Check every line of the data for the string "Brewery" and copy the ones that have it.
=====
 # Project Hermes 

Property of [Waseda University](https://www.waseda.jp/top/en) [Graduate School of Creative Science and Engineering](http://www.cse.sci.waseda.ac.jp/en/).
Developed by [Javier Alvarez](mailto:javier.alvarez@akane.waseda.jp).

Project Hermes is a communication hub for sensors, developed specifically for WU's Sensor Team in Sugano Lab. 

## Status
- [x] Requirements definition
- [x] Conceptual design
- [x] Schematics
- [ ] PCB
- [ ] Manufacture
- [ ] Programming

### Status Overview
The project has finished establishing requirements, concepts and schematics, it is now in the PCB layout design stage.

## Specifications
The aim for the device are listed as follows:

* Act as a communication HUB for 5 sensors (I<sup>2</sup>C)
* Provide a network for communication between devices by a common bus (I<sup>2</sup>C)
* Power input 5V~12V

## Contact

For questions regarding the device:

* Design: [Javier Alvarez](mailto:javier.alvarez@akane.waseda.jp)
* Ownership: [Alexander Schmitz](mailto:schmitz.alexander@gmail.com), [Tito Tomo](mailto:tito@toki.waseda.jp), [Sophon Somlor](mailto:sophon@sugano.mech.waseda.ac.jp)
=====
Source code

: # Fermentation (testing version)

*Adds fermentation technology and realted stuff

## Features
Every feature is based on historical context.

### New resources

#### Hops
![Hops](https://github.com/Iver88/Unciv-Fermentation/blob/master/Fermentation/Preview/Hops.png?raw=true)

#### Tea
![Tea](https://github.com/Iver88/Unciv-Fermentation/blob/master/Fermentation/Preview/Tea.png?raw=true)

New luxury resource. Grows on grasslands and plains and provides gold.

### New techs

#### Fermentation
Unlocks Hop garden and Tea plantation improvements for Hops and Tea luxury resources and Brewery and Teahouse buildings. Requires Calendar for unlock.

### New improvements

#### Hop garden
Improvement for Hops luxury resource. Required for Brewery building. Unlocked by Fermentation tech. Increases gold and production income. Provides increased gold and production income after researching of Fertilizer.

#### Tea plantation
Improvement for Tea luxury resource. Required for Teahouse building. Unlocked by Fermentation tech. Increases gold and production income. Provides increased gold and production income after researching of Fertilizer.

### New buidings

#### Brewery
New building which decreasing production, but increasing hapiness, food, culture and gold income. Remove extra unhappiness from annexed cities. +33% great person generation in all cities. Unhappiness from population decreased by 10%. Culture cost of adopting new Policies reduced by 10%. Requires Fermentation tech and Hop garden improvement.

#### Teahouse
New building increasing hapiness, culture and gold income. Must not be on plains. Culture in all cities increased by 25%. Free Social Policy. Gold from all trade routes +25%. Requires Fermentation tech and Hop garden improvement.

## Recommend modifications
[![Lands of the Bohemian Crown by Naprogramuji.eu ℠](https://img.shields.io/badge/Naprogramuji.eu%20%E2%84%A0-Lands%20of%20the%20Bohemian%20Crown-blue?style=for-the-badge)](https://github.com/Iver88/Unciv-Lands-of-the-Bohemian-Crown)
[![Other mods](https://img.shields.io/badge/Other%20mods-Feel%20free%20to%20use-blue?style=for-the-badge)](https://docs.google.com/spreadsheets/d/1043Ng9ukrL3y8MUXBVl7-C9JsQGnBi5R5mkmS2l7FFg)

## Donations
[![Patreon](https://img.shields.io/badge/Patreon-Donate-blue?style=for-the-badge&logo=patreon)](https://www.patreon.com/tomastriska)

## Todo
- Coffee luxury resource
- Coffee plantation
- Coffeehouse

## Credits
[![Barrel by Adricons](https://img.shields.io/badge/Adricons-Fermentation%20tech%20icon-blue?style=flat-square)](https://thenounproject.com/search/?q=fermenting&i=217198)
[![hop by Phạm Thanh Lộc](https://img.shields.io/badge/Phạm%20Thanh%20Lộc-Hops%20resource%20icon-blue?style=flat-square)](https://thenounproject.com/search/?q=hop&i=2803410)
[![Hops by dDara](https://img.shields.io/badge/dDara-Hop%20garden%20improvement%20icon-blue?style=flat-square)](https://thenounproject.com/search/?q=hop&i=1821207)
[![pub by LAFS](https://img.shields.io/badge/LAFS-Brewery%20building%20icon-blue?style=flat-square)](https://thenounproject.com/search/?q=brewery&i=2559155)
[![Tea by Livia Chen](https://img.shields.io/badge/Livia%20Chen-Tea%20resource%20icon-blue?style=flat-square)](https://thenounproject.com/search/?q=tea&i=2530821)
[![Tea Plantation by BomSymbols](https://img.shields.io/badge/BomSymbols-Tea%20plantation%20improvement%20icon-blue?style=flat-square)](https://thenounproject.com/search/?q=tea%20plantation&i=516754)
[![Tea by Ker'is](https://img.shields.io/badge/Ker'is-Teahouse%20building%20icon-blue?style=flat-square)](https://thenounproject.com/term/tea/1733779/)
=====
Response area -
Unlocks Hop garden and Tea plantation improvements for Hops and Tea luxury resources and Brewery and Teahouse buildings. Requires Calendar for unlock.
Improvement for Hops luxury resource. Required for Brewery building. Unlocked by Fermentation tech. Increases gold and production income. Provides increased gold and production income after researching of Fertilizer.
#### Brewery
[![pub by LAFS](https://img.shields.io/badge/LAFS-Brewery%20building%20icon-blue?style=flat-square)](https://thenounproject.com/search/?q=brewery&i=2559155)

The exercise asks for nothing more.